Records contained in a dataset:
################

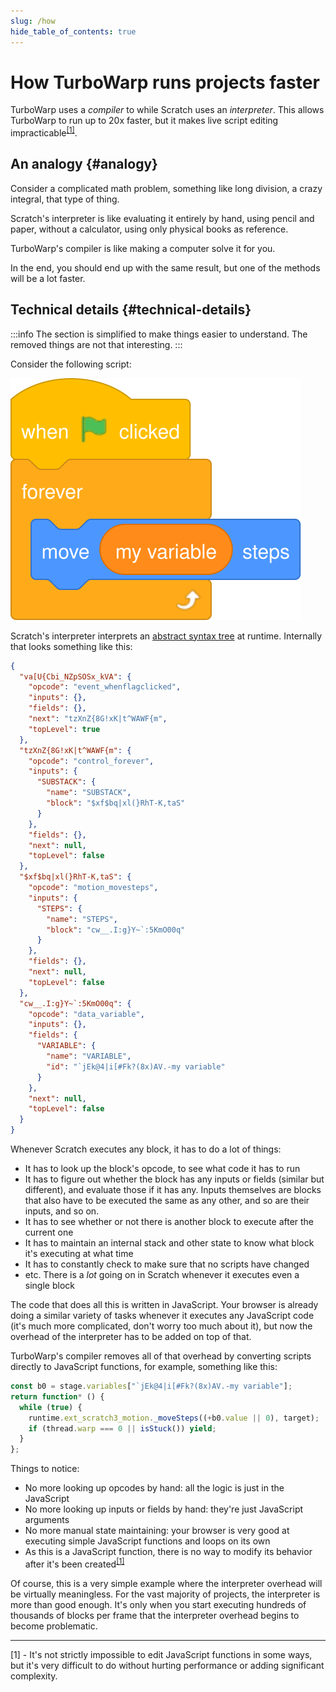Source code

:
 ```yaml
---
slug: /how
hide_table_of_contents: true
---
```


# How TurboWarp runs projects faster

TurboWarp uses a *compiler* to while Scratch uses an *interpreter*. This allows TurboWarp to run up to 20x faster, but it makes live script editing impracticable<sup>[\[1\]](#footnote-1)</sup>.

## An analogy {#analogy}

Consider a complicated math problem, something like long division, a crazy integral, that type of thing.

Scratch's interpreter is like evaluating it entirely by hand, using pencil and paper, without a calculator, using only physical books as reference.

TurboWarp's compiler is like making a computer solve it for you.

In the end, you should end up with the same result, but one of the methods will be a lot faster.

## Technical details {#technical-details}

:::info
The section is simplified to make things easier to understand. The removed things are not that interesting.
:::

Consider the following script:

![When green flag clicked, forever, move my variable steps](./assets/forever-move-my-variable-steps.svg)

Scratch's interpreter interprets an [abstract syntax tree](https://en.wikipedia.org/wiki/Abstract_syntax_tree) at runtime. Internally that looks something like this:

```json
{
  "va[U{Cbi_NZpSOSx_kVA": {
    "opcode": "event_whenflagclicked",
    "inputs": {},
    "fields": {},
    "next": "tzXnZ{8G!xK|t^WAWF{m",
    "topLevel": true
  },
  "tzXnZ{8G!xK|t^WAWF{m": {
    "opcode": "control_forever",
    "inputs": {
      "SUBSTACK": {
        "name": "SUBSTACK",
        "block": "$xf$bq|xl(}RhT-K,taS"
      }
    },
    "fields": {},
    "next": null,
    "topLevel": false
  },
  "$xf$bq|xl(}RhT-K,taS": {
    "opcode": "motion_movesteps",
    "inputs": {
      "STEPS": {
        "name": "STEPS",
        "block": "cw__.I:g}Y~`:5KmO00q"
      }
    },
    "fields": {},
    "next": null,
    "topLevel": false
  },
  "cw__.I:g}Y~`:5KmO00q": {
    "opcode": "data_variable",
    "inputs": {},
    "fields": {
      "VARIABLE": {
        "name": "VARIABLE",
        "id": "`jEk@4|i[#Fk?(8x)AV.-my variable"
      }
    },
    "next": null,
    "topLevel": false
  }
}
```


Whenever Scratch executes any block, it has to do a lot of things:

 - It has to look up the block's opcode, to see what code it has to run
 - It has to figure out whether the block has any inputs or fields (similar but different), and evaluate those if it has any. Inputs themselves are blocks that also have to be executed the same as any other, and so are their inputs, and so on.
 - It has to see whether or not there is another block to execute after the current one
 - It has to maintain an internal stack and other state to know what block it's executing at what time
 - It has to constantly check to make sure that no scripts have changed
 - etc. There is a *lot* going on in Scratch whenever it executes even a single block

The code that does all this is written in JavaScript. Your browser is already doing a similar variety of tasks whenever it executes any JavaScript code (it's much more complicated, don't worry too much about it), but now the overhead of the interpreter has to be added on top of that.

TurboWarp's compiler removes all of that overhead by converting scripts directly to JavaScript functions, for example, something like this:

```js
const b0 = stage.variables["`jEk@4|i[#Fk?(8x)AV.-my variable"];
return function* () {
  while (true) {
    runtime.ext_scratch3_motion._moveSteps((+b0.value || 0), target);
    if (thread.warp === 0 || isStuck()) yield;
  }
};
```

Things to notice:

 - No more looking up opcodes by hand: all the logic is just in the JavaScript
 - No more looking up inputs or fields by hand: they're just JavaScript arguments
 - No more manual state maintaining: your browser is very good at executing simple JavaScript functions and loops on its own
 - As this is a JavaScript function, there is no way to modify its behavior after it's been created<sup>[\[1\]](#footnote-1)</sup>

Of course, this is a very simple example where the interpreter overhead will be virtually meaningless. For the vast majority of projects, the interpreter is more than good enough. It's only when you start executing hundreds of thousands of blocks per frame that the interpreter overhead begins to become problematic.

----

<a name="footnote-1" />
[1] - It's not strictly impossible to edit JavaScript functions in some ways, but it's very difficult to do without hurting performance or adding significant complexity.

################

### Directions
Transcribe the records above verbatim. Do not carry over any picture.

### Task response
Source code

:
 ```yaml
---
slug: /how
hide_table_of_contents: true
---
```


# How TurboWarp runs projects faster

TurboWarp uses a *compiler* to while Scratch uses an *interpreter*. This allows TurboWarp to run up to 20x faster, but it makes live script editing impracticable<sup>[\[1\]](#footnote-1)</sup>.

## An analogy {#analogy}

Consider a complicated math problem, something like long division, a crazy integral, that type of thing.

Scratch's interpreter is like evaluating it entirely by hand, using pencil and paper, without a calculator, using only physical books as reference.

TurboWarp's compiler is like making a computer solve it for you.

In the end, you should end up with the same result, but one of the methods will be a lot faster.

## Technical details {#technical-details}

:::info
The section is simplified to make things easier to understand. The removed things are not that interesting.
:::

Consider the following script:

![When green flag clicked, forever, move my variable steps](./assets/forever-move-my-variable-steps.svg)

Scratch's interpreter interprets an [abstract syntax tree](https://en.wikipedia.org/wiki/Abstract_syntax_tree) at runtime. Internally that looks something like this:

```json
{
  "va[U{Cbi_NZpSOSx_kVA": {
    "opcode": "event_whenflagclicked",
    "inputs": {},
    "fields": {},
    "next": "tzXnZ{8G!xK|t^WAWF{m",
    "topLevel": true
  },
  "tzXnZ{8G!xK|t^WAWF{m": {
    "opcode": "control_forever",
    "inputs": {
      "SUBSTACK": {
        "name": "SUBSTACK",
        "block": "$xf$bq|xl(}RhT-K,taS"
      }
    },
    "fields": {},
    "next": null,
    "topLevel": false
  },
  "$xf$bq|xl(}RhT-K,taS": {
    "opcode": "motion_movesteps",
    "inputs": {
      "STEPS": {
        "name": "STEPS",
        "block": "cw__.I:g}Y~`:5KmO00q"
      }
    },
    "fields": {},
    "next": null,
    "topLevel": false
  },
  "cw__.I:g}Y~`:5KmO00q": {
    "opcode": "data_variable",
    "inputs": {},
    "fields": {
      "VARIABLE": {
        "name": "VARIABLE",
        "id": "`jEk@4|i[#Fk?(8x)AV.-my variable"
      }
    },
    "next": null,
    "topLevel": false
  }
}
```


Whenever Scratch executes any block, it has to do a lot of things:

 - It has to look up the block's opcode, to see what code it has to run
 - It has to figure out whether the block has any inputs or fields (similar but different), and evaluate those if it has any. Inputs themselves are blocks that also have to be executed the same as any other, and so are their inputs, and so on.
 - It has to see whether or not there is another block to execute after the current one
 - It has to maintain an internal stack and other state to know what block it's executing at what time
 - It has to constantly check to make sure that no scripts have changed
 - etc. There is a *lot* going on in Scratch whenever it executes even a single block

The code that does all this is written in JavaScript. Your browser is already doing a similar variety of tasks whenever it executes any JavaScript code (it's much more complicated, don't worry too much about it), but now the overhead of the interpreter has to be added on top of that.

TurboWarp's compiler removes all of that overhead by converting scripts directly to JavaScript functions, for example, something like this:

```js
const b0 = stage.variables["`jEk@4|i[#Fk?(8x)AV.-my variable"];
return function* () {
  while (true) {
    runtime.ext_scratch3_motion._moveSteps((+b0.value || 0), target);
    if (thread.warp === 0 || isStuck()) yield;
  }
};
```

Things to notice:

 - No more looking up opcodes by hand: all the logic is just in the JavaScript
 - No more looking up inputs or fields by hand: they're just JavaScript arguments
 - No more manual state maintaining: your browser is very good at executing simple JavaScript functions and loops on its own
 - As this is a JavaScript function, there is no way to modify its behavior after it's been created<sup>[\[1\]](#footnote-1)</sup>

Of course, this is a very simple example where the interpreter overhead will be virtually meaningless. For the vast majority of projects, the interpreter is more than good enough. It's only when you start executing hundreds of thousands of blocks per frame that the interpreter overhead begins to become problematic.

----

<a name="footnote-1" />
[1] - It's not strictly impossible to edit JavaScript functions in some ways, but it's very difficult to do without hurting performance or adding significant complexity.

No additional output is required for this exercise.